MATERIAL PROVIDED section start
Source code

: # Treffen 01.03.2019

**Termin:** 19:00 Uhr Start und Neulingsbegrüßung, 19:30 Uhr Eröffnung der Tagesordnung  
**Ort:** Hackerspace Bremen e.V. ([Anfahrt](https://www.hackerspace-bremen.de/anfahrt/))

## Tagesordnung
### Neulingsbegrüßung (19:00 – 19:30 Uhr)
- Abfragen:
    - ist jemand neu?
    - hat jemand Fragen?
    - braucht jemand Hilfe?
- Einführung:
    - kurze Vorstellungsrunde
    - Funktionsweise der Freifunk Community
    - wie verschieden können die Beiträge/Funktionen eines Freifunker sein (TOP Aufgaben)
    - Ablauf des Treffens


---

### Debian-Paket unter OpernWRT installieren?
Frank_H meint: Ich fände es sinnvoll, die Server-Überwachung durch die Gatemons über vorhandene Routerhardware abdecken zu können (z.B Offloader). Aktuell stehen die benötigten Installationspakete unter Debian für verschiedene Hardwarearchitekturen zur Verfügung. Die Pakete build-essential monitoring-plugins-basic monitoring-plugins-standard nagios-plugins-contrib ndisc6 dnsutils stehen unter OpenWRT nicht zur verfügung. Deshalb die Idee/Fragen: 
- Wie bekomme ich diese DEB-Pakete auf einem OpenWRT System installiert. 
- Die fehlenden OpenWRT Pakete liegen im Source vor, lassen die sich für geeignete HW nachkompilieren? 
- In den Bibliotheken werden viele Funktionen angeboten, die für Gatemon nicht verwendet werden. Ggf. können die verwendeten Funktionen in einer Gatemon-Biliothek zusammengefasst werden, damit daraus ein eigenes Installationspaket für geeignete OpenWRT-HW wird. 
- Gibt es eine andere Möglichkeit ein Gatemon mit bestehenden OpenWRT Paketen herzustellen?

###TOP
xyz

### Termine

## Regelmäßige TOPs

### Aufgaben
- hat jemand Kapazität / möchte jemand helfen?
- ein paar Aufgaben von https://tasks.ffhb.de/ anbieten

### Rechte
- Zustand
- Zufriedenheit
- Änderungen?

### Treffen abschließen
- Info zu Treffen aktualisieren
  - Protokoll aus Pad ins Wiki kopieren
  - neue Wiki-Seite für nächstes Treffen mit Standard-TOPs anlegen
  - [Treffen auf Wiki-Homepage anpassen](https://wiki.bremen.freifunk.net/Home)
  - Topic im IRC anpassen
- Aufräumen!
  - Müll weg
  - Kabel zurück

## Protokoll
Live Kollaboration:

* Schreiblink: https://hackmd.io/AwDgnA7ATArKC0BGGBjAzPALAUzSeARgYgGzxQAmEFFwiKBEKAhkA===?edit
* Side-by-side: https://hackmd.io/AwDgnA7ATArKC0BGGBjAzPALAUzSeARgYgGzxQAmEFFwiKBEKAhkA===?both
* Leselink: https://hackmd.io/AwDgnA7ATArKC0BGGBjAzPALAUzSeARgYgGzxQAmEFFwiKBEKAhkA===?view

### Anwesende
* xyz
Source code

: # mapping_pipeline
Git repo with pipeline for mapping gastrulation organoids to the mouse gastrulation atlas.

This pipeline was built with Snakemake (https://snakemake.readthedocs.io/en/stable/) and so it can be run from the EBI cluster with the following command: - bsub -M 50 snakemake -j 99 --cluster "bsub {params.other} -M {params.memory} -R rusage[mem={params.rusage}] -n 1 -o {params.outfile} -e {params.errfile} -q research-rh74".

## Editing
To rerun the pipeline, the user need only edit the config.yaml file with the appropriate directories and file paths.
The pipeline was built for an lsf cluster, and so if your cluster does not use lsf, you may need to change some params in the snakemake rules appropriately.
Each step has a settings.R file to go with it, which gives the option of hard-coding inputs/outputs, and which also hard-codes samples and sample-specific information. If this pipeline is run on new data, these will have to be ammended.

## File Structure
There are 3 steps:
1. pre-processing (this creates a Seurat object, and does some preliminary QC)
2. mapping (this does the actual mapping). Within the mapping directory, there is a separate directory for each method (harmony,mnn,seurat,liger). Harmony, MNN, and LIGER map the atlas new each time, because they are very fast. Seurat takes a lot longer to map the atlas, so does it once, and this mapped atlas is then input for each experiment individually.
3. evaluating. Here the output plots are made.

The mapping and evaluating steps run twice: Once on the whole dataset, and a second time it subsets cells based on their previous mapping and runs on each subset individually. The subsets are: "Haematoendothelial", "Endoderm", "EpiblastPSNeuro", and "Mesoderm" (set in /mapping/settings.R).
MATERIAL PROVIDED section end
ASSIGNED TASK: From start to finish, retype the records above with complete accuracy.

SOLUTION BELOW:
Source code

: # Treffen 01.03.2019

**Termin:** 19:00 Uhr Start und Neulingsbegrüßung, 19:30 Uhr Eröffnung der Tagesordnung  
**Ort:** Hackerspace Bremen e.V. ([Anfahrt](https://www.hackerspace-bremen.de/anfahrt/))

## Tagesordnung
### Neulingsbegrüßung (19:00 – 19:30 Uhr)
- Abfragen:
    - ist jemand neu?
    - hat jemand Fragen?
    - braucht jemand Hilfe?
- Einführung:
    - kurze Vorstellungsrunde
    - Funktionsweise der Freifunk Community
    - wie verschieden können die Beiträge/Funktionen eines Freifunker sein (TOP Aufgaben)
    - Ablauf des Treffens


---

### Debian-Paket unter OpernWRT installieren?
Frank_H meint: Ich fände es sinnvoll, die Server-Überwachung durch die Gatemons über vorhandene Routerhardware abdecken zu können (z.B Offloader). Aktuell stehen die benötigten Installationspakete unter Debian für verschiedene Hardwarearchitekturen zur Verfügung. Die Pakete build-essential monitoring-plugins-basic monitoring-plugins-standard nagios-plugins-contrib ndisc6 dnsutils stehen unter OpenWRT nicht zur verfügung. Deshalb die Idee/Fragen: 
- Wie bekomme ich diese DEB-Pakete auf einem OpenWRT System installiert. 
- Die fehlenden OpenWRT Pakete liegen im Source vor, lassen die sich für geeignete HW nachkompilieren? 
- In den Bibliotheken werden viele Funktionen angeboten, die für Gatemon nicht verwendet werden. Ggf. können die verwendeten Funktionen in einer Gatemon-Biliothek zusammengefasst werden, damit daraus ein eigenes Installationspaket für geeignete OpenWRT-HW wird. 
- Gibt es eine andere Möglichkeit ein Gatemon mit bestehenden OpenWRT Paketen herzustellen?

###TOP
xyz

### Termine

## Regelmäßige TOPs

### Aufgaben
- hat jemand Kapazität / möchte jemand helfen?
- ein paar Aufgaben von https://tasks.ffhb.de/ anbieten

### Rechte
- Zustand
- Zufriedenheit
- Änderungen?

### Treffen abschließen
- Info zu Treffen aktualisieren
  - Protokoll aus Pad ins Wiki kopieren
  - neue Wiki-Seite für nächstes Treffen mit Standard-TOPs anlegen
  - [Treffen auf Wiki-Homepage anpassen](https://wiki.bremen.freifunk.net/Home)
  - Topic im IRC anpassen
- Aufräumen!
  - Müll weg
  - Kabel zurück

## Protokoll
Live Kollaboration:

* Schreiblink: https://hackmd.io/AwDgnA7ATArKC0BGGBjAzPALAUzSeARgYgGzxQAmEFFwiKBEKAhkA===?edit
* Side-by-side: https://hackmd.io/AwDgnA7ATArKC0BGGBjAzPALAUzSeARgYgGzxQAmEFFwiKBEKAhkA===?both
* Leselink: https://hackmd.io/AwDgnA7ATArKC0BGGBjAzPALAUzSeARgYgGzxQAmEFFwiKBEKAhkA===?view

### Anwesende
* xyz
Source code

: # mapping_pipeline
Git repo with pipeline for mapping gastrulation organoids to the mouse gastrulation atlas.

This pipeline was built with Snakemake (https://snakemake.readthedocs.io/en/stable/) and so it can be run from the EBI cluster with the following command: - bsub -M 50 snakemake -j 99 --cluster "bsub {params.other} -M {params.memory} -R rusage[mem={params.rusage}] -n 1 -o {params.outfile} -e {params.errfile} -q research-rh74".

## Editing
To rerun the pipeline, the user need only edit the config.yaml file with the appropriate directories and file paths.
The pipeline was built for an lsf cluster, and so if your cluster does not use lsf, you may need to change some params in the snakemake rules appropriately.
Each step has a settings.R file to go with it, which gives the option of hard-coding inputs/outputs, and which also hard-codes samples and sample-specific information. If this pipeline is run on new data, these will have to be ammended.

## File Structure
There are 3 steps:
1. pre-processing (this creates a Seurat object, and does some preliminary QC)
2. mapping (this does the actual mapping). Within the mapping directory, there is a separate directory for each method (harmony,mnn,seurat,liger). Harmony, MNN, and LIGER map the atlas new each time, because they are very fast. Seurat takes a lot longer to map the atlas, so does it once, and this mapped atlas is then input for each experiment individually.
3. evaluating. Here the output plots are made.

The mapping and evaluating steps run twice: Once on the whole dataset, and a second time it subsets cells based on their previous mapping and runs on each subset individually. The subsets are: "Haematoendothelial", "Endoderm", "EpiblastPSNeuro", and "Mesoderm" (set in /mapping/settings.R).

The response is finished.